* **Description of the task**:
Read through the entries below and return each line with the word "July".

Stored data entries
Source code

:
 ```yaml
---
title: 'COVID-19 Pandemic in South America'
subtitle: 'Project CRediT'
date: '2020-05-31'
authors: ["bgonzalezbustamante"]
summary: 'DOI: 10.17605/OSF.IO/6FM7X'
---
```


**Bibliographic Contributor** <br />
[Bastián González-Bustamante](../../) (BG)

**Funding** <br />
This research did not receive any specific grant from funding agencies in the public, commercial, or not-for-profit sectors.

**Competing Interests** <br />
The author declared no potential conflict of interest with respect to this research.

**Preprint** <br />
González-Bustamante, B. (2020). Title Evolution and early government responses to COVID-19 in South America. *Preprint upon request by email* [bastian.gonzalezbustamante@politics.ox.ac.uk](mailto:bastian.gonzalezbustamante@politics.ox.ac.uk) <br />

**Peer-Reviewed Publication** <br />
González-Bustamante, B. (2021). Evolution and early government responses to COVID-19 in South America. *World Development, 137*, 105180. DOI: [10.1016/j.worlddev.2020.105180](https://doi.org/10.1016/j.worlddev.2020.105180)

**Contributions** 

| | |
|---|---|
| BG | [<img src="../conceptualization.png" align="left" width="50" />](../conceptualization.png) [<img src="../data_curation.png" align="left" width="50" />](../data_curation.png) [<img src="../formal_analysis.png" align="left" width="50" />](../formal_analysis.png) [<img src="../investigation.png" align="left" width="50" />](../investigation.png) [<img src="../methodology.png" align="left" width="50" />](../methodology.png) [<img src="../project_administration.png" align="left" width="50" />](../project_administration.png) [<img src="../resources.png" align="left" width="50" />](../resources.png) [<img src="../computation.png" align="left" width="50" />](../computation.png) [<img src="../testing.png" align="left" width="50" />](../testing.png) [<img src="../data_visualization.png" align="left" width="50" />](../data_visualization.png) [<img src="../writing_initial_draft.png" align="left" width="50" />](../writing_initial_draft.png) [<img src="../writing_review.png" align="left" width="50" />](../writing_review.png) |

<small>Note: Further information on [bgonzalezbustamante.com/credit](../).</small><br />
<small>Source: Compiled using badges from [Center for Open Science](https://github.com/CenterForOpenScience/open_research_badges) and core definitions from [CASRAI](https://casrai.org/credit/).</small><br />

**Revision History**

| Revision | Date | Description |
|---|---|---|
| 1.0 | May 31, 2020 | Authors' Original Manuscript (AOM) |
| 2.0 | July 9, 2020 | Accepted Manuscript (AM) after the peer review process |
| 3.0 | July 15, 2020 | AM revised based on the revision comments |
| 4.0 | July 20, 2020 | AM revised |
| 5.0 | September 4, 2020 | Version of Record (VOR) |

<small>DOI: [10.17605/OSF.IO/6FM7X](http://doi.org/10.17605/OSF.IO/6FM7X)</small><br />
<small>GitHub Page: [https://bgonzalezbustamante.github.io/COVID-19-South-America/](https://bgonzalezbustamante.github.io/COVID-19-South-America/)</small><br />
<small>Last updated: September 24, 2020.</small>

* **Result of this task**:
| 2.0 | July 9, 2020 | Accepted Manuscript (AM) after the peer review process |
| 3.0 | July 15, 2020 | AM revised based on the revision comments |
| 4.0 | July 20, 2020 | AM revised |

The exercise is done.